> **Assigned task**
Repeat exactly the lines below that lie between the line with "# 아르 (artiren012)" and the line with "I make games", counting both of those lines as part of the answer.

> **Stored data**
+++

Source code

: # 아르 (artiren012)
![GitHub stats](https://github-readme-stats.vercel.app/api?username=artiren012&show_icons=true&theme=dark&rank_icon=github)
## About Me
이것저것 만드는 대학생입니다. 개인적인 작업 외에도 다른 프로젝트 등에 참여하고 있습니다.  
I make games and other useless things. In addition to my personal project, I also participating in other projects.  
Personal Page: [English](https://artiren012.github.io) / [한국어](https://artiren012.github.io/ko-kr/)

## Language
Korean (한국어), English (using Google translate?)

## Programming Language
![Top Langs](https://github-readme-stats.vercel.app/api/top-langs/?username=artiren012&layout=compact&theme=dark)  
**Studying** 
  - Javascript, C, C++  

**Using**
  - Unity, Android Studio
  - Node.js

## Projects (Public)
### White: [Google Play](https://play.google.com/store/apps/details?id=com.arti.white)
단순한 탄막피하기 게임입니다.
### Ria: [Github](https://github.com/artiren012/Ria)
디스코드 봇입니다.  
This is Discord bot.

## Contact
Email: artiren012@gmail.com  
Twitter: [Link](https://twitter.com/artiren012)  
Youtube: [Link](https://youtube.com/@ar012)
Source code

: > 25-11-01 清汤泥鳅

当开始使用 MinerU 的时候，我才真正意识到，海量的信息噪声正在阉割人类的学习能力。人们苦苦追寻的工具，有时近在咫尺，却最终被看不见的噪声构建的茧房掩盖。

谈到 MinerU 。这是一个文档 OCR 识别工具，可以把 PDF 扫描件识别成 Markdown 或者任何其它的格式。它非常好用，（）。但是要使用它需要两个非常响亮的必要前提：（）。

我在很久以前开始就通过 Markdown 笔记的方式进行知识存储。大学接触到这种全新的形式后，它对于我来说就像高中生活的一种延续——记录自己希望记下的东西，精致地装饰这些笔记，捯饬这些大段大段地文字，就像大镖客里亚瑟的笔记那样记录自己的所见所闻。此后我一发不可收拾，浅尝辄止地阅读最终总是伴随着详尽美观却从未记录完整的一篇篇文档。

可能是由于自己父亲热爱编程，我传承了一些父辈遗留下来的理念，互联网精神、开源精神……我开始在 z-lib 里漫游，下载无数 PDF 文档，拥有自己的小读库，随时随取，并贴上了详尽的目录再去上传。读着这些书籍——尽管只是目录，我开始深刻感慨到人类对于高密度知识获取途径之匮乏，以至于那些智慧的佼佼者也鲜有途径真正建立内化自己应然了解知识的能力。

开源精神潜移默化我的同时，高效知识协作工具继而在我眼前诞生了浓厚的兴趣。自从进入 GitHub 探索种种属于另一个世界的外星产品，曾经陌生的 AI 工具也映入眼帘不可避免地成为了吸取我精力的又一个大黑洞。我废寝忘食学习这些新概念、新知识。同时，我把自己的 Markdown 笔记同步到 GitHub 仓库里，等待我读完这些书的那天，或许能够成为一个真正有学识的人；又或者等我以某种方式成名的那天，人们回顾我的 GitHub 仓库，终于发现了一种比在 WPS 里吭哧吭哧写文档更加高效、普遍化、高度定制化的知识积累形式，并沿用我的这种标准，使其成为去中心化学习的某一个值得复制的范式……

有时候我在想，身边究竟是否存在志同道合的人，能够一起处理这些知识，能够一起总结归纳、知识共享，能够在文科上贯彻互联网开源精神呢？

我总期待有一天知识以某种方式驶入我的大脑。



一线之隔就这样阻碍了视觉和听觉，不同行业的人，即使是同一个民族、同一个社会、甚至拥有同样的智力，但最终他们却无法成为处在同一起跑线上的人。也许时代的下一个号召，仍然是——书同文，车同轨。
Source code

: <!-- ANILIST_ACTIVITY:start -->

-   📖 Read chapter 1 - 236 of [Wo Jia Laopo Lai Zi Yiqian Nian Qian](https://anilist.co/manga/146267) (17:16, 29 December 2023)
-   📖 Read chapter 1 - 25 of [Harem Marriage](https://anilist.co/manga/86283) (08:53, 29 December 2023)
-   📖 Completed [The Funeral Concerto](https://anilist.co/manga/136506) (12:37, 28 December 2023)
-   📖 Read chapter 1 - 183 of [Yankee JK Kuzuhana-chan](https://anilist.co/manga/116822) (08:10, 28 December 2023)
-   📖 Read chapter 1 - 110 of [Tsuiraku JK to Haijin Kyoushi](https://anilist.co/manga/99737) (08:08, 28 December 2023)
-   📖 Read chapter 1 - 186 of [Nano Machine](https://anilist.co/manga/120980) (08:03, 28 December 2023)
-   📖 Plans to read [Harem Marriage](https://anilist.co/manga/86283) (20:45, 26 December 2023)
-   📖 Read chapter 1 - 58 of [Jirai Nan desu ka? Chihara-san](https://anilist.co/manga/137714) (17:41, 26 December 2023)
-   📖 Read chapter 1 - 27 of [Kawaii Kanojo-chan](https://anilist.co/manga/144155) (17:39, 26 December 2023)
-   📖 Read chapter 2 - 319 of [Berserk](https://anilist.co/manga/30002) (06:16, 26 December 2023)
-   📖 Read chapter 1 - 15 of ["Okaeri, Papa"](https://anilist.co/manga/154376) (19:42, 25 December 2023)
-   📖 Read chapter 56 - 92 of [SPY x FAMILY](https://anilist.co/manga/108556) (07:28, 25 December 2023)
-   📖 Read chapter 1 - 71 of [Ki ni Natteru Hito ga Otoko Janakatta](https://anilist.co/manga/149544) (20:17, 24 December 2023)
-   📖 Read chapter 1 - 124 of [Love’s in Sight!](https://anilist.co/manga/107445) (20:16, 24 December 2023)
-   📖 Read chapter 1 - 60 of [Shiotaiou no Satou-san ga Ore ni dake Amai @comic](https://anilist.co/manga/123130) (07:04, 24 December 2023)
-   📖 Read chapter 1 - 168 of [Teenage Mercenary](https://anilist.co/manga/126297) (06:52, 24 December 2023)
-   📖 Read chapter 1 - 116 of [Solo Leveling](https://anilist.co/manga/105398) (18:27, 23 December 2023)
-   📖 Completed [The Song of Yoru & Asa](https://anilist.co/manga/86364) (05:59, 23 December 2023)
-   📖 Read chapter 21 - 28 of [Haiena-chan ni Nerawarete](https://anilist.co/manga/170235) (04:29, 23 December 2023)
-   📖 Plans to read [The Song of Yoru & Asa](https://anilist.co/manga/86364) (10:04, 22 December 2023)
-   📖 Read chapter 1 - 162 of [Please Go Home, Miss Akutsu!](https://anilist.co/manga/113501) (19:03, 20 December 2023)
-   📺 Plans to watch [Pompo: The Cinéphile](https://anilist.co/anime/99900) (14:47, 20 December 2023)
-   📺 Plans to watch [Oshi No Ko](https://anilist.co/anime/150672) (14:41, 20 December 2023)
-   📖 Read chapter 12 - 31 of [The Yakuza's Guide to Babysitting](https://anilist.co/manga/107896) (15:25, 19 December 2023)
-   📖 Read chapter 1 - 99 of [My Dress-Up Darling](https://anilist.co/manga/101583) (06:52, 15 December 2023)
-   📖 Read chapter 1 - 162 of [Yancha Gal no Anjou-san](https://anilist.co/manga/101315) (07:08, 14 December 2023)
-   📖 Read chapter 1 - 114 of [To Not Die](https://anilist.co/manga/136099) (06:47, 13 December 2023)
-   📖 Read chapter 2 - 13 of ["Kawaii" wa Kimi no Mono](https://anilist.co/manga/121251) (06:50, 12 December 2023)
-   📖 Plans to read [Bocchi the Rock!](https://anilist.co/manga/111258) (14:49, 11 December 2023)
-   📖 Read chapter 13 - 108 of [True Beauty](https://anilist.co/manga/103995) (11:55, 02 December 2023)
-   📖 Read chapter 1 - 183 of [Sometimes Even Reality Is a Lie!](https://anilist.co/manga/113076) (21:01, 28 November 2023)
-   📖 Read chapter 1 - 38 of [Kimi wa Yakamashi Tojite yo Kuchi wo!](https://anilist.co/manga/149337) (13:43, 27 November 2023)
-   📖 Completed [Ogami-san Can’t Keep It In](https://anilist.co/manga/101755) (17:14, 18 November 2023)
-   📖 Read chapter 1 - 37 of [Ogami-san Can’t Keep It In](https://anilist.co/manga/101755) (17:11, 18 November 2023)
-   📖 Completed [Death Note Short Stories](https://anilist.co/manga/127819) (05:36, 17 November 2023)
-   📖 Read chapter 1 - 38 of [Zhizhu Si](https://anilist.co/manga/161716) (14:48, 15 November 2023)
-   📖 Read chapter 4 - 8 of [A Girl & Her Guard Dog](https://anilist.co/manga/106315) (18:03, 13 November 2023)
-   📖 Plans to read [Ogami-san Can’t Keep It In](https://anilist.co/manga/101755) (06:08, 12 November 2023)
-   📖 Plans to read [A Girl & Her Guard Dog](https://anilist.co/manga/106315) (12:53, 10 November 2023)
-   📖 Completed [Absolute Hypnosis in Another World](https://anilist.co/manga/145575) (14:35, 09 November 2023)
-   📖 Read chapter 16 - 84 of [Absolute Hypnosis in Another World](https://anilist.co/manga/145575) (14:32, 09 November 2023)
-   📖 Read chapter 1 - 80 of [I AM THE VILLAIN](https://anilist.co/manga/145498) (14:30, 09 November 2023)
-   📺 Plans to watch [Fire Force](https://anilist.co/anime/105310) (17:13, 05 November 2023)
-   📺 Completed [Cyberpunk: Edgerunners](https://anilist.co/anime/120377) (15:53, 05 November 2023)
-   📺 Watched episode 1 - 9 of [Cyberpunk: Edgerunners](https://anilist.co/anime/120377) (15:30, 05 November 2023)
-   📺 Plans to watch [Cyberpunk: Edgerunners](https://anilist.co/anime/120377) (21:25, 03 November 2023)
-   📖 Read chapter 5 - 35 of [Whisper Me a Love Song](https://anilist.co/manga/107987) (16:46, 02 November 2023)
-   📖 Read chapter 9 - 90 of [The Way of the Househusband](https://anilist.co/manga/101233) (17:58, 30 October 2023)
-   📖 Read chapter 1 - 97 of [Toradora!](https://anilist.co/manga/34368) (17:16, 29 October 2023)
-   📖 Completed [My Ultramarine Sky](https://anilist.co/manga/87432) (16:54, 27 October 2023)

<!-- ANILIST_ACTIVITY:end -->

+++

> **Exercise solution**
: # 아르 (artiren012)
![GitHub stats](https://github-readme-stats.vercel.app/api?username=artiren012&show_icons=true&theme=dark&rank_icon=github)
## About Me
이것저것 만드는 대학생입니다. 개인적인 작업 외에도 다른 프로젝트 등에 참여하고 있습니다.  
I make games and other useless things. In addition to my personal project, I also participating in other projects.  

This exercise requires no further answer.